Ma quello che importa di più il risultato di Lorenzo Basso, il “giovane sconosciuto” che secondo alcuni avrebbe dovuto essere schiacciato dalla forza popolare e storica di Sergio Cofferati. Basso ce l’ha fatta e finalmente il popolo democratico ha deciso che la guida del partito in Liguria sia affidata davvero a uno nuovo, non riciclato, ripescato, riverniciato. E’ un cattolico e questo dovrebbe dare serenità ai cattolici del Pd che dopo la fuga del senatore Gustavino, dopo le critiche aperte di Massimiliano Costa che potrebbero portare addirittura a scelte clamorose, temevano svolte a sinistra, “comuniste” nel partito se avesse vinto Bersani.
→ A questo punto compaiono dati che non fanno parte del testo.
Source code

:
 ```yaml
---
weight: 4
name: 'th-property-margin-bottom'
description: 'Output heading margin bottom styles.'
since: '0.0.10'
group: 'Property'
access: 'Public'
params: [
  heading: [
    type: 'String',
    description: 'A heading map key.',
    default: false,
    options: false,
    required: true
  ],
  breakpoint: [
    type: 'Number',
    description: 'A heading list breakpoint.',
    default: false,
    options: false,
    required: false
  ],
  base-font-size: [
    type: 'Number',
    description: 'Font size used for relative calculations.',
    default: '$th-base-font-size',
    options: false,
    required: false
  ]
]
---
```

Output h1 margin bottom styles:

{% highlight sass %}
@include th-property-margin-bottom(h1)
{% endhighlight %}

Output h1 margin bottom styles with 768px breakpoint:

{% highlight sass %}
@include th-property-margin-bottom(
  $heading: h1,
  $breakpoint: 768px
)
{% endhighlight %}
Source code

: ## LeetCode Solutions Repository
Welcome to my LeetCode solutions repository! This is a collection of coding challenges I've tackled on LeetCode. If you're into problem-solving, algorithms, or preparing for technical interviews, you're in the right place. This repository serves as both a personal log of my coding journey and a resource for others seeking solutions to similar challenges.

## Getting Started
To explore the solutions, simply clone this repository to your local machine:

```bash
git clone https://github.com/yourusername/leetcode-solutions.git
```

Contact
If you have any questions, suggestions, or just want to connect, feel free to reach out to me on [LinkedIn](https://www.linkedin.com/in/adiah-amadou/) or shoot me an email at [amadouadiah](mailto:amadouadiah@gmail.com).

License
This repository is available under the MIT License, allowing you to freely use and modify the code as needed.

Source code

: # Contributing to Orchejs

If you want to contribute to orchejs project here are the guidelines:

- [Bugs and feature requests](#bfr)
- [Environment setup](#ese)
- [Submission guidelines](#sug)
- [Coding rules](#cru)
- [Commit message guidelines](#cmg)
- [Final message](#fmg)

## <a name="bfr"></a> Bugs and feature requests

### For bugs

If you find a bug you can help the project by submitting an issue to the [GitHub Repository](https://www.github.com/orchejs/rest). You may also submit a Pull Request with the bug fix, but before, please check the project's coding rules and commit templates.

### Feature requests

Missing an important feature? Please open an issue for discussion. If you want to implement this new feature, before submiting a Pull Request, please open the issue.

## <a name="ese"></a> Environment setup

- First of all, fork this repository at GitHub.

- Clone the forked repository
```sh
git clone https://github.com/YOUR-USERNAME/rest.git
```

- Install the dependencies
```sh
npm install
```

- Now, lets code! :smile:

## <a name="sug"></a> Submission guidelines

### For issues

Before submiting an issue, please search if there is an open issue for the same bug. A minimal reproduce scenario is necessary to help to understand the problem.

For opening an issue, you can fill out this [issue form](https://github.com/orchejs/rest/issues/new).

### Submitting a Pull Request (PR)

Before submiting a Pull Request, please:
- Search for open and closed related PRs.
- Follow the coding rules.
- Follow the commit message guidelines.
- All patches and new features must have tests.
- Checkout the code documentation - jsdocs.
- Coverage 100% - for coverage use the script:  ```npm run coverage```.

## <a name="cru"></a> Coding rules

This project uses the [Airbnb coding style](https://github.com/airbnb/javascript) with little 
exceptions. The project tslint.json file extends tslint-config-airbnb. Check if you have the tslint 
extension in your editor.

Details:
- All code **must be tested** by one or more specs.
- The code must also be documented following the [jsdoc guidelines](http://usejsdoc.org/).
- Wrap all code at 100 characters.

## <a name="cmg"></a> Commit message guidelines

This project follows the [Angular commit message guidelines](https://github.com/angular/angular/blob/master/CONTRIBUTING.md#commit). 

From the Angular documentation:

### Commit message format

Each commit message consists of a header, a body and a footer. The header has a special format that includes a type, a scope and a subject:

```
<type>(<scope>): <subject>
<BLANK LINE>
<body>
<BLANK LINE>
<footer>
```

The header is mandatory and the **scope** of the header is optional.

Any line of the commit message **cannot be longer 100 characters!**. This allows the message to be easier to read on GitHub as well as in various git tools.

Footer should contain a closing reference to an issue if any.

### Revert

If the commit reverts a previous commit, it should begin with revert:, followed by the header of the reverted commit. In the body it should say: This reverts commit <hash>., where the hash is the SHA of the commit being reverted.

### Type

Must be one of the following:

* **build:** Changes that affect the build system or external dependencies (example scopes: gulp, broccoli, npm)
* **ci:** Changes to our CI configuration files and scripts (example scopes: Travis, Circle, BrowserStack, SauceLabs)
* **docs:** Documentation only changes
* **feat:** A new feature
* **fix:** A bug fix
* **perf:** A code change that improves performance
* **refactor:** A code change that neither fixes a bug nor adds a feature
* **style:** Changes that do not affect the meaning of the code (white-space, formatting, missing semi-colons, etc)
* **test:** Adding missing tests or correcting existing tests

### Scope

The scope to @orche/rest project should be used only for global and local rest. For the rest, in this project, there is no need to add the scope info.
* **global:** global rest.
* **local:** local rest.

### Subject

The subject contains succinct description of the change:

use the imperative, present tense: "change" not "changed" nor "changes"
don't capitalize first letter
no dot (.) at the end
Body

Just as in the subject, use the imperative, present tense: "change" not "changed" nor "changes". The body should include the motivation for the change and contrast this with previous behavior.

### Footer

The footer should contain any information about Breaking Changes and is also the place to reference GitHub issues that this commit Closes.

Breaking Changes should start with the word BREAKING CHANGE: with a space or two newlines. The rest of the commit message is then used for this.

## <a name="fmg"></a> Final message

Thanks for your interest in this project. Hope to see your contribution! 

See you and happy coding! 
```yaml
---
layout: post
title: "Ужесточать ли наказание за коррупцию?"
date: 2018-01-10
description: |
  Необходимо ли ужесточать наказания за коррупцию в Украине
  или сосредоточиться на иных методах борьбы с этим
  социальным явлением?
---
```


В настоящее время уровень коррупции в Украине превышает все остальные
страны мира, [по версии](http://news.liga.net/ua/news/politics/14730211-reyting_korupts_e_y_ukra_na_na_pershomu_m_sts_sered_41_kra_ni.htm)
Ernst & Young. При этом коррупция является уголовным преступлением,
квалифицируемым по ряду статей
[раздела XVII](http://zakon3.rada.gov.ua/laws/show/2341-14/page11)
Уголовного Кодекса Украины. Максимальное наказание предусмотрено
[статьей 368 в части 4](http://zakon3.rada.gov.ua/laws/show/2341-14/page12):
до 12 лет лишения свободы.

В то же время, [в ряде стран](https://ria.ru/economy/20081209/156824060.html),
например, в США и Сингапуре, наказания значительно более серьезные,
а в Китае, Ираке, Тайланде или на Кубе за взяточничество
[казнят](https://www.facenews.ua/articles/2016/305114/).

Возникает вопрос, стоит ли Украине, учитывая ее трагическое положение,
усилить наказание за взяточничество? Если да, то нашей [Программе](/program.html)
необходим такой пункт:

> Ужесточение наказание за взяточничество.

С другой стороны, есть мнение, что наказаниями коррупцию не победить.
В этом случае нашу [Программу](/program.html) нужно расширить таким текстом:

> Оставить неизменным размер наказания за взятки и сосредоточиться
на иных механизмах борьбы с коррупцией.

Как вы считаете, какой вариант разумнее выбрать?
Cofferati batte il suo referente nazionale Franceschini, segno che l’ex leader della Cgil a Genova conta molto, ha un peso umano e “professionale” che non si discute. Infine lo straordinario successo del chirurgo genovese Ignazio Marino che con oltre il 14 per cento conterà all’interno del partito e sarà l’anima laica e libertaria. E a Genova il suo referente, il medico Ermanno Pasero, anche lui semisconosciuto, trionfa con un 16 per cento.

Tutti questi dati dovrebbero far riflettere i dirigenti del partito, riossigenato dalla gente che, finalmente, ha detto a chiare lettere che vuole un ritorno alla politica vera, fatta di programmi, decisioni, opposizione seria, sui fatti e non sulle escort o i transessuali. Tutto questo anche in Liguria: problemi veri, progetti concreti e non promesse e parole al vento. E i progetti devono essere pochi e decisivi: lavoro giovanile, scuola e università, sanità. E ha dimostrato, infine, che il “popolo” vuole contare e votare i candidati che preferisce e non quelli imposti dai capi.